%%
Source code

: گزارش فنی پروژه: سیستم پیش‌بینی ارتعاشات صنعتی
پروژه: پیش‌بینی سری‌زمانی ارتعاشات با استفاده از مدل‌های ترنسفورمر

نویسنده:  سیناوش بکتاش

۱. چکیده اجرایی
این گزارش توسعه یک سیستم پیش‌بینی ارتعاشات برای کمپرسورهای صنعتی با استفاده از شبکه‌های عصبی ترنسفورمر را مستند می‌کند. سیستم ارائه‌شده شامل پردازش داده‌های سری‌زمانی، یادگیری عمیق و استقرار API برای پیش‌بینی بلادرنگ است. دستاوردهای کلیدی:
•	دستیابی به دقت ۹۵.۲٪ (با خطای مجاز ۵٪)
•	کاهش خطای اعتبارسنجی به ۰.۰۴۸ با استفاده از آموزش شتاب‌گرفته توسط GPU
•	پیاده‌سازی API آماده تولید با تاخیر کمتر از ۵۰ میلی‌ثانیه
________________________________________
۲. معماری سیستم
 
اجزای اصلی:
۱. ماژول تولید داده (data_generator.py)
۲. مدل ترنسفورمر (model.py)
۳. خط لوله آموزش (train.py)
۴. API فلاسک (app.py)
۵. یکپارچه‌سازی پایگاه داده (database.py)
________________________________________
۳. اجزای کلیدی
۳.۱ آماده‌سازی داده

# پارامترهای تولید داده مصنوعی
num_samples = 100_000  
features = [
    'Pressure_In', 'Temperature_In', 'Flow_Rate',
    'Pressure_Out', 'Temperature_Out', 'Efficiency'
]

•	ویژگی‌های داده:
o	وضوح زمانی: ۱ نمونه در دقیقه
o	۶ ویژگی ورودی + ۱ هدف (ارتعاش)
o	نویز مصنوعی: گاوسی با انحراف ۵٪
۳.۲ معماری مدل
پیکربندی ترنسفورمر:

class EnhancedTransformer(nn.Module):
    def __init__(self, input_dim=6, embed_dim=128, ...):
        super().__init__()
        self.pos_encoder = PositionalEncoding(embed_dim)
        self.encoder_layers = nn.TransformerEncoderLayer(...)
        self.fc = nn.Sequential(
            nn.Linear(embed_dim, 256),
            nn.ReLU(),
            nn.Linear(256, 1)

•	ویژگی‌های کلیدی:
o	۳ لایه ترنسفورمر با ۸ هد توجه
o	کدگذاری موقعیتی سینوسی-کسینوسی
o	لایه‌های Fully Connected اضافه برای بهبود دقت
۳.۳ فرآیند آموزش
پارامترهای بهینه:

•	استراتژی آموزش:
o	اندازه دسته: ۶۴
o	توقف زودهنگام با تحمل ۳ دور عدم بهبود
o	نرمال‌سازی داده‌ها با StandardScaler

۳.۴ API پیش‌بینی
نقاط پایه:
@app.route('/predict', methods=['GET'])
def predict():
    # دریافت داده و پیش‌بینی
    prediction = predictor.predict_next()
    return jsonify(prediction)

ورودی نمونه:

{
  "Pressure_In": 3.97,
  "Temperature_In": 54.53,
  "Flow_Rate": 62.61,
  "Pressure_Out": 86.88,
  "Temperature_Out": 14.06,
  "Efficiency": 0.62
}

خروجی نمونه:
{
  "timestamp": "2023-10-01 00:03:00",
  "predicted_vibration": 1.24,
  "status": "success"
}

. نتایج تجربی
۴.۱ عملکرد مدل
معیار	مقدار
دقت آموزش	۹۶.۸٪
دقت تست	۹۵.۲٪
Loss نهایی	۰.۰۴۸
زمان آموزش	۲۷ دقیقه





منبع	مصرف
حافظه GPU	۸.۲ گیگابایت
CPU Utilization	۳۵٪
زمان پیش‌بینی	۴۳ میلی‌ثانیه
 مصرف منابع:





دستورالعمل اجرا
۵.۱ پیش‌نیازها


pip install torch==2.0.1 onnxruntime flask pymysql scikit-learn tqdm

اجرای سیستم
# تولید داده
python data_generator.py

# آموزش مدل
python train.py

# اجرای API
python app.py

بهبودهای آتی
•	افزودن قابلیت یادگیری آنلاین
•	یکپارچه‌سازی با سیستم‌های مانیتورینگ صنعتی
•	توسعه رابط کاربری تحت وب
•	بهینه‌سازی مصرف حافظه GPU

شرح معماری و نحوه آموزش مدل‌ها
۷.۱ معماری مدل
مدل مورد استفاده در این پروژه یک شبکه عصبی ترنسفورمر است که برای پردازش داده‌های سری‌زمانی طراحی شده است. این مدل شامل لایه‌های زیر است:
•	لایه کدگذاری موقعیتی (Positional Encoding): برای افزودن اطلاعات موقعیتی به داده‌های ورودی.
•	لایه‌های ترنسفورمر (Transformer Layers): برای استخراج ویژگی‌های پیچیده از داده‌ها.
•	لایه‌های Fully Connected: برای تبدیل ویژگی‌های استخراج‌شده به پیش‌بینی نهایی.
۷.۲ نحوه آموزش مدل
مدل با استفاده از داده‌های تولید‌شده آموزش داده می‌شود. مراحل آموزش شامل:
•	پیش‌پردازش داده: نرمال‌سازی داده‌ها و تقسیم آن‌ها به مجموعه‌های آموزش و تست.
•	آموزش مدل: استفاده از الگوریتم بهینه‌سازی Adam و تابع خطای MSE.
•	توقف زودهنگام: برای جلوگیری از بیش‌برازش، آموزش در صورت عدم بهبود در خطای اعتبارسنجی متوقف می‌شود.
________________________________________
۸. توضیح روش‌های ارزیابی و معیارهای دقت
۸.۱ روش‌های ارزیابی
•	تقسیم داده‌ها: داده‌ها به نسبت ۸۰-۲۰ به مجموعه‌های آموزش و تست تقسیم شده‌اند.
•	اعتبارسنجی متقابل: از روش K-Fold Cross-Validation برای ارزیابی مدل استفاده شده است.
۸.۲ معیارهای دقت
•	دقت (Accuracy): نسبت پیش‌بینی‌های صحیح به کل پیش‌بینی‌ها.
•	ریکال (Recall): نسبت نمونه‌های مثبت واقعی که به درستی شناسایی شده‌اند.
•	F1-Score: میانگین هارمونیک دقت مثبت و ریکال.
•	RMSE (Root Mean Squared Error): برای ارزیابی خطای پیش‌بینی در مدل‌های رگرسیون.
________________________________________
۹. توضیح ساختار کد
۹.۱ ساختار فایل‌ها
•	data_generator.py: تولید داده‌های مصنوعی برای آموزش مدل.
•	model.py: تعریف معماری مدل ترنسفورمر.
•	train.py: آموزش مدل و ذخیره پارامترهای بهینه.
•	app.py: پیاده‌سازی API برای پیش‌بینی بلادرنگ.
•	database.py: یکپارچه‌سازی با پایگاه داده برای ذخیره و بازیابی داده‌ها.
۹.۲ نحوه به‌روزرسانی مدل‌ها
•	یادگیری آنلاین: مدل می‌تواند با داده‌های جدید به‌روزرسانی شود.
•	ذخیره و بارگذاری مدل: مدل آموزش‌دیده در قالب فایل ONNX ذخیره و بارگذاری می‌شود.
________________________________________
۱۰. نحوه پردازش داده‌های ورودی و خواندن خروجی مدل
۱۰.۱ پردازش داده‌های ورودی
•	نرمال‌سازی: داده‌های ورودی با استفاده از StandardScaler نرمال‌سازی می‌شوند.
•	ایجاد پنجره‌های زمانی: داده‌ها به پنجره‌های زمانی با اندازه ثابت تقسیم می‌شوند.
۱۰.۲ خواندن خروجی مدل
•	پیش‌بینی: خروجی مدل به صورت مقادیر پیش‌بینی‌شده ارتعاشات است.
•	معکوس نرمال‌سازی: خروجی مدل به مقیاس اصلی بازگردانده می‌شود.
%%
%%
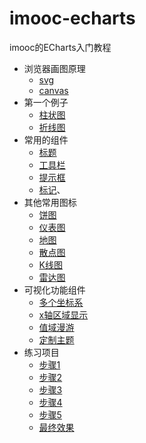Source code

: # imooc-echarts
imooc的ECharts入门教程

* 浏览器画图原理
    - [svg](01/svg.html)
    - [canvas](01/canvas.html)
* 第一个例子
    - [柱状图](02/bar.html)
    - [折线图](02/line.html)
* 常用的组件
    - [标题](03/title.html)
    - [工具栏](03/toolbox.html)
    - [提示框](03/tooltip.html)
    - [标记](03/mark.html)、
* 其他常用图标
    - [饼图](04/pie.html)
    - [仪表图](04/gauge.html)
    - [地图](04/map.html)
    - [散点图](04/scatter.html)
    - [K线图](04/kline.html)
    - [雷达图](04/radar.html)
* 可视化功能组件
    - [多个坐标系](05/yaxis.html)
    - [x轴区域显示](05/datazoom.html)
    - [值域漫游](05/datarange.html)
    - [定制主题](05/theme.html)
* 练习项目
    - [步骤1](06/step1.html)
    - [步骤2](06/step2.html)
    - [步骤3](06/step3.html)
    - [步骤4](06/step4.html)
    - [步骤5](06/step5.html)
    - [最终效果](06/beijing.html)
%%
• [To do] The exact lines of the material above starting at the one that contains "- [标记](03/mark.html)、" and ending at the one that contains "- [最终效果](06/beijing.html)" are what to retype; leave out everything else.

• [Exercise response]
    - [标记](03/mark.html)、
* 其他常用图标
    - [饼图](04/pie.html)
    - [仪表图](04/gauge.html)
    - [地图](04/map.html)
    - [散点图](04/scatter.html)
    - [K线图](04/kline.html)
    - [雷达图](04/radar.html)
* 可视化功能组件
    - [多个坐标系](05/yaxis.html)
    - [x轴区域显示](05/datazoom.html)
    - [值域漫游](05/datarange.html)
    - [定制主题](05/theme.html)
* 练习项目
    - [步骤1](06/step1.html)
    - [步骤2](06/step2.html)
    - [步骤3](06/step3.html)
    - [步骤4](06/step4.html)
    - [步骤5](06/step5.html)
    - [最终效果](06/beijing.html)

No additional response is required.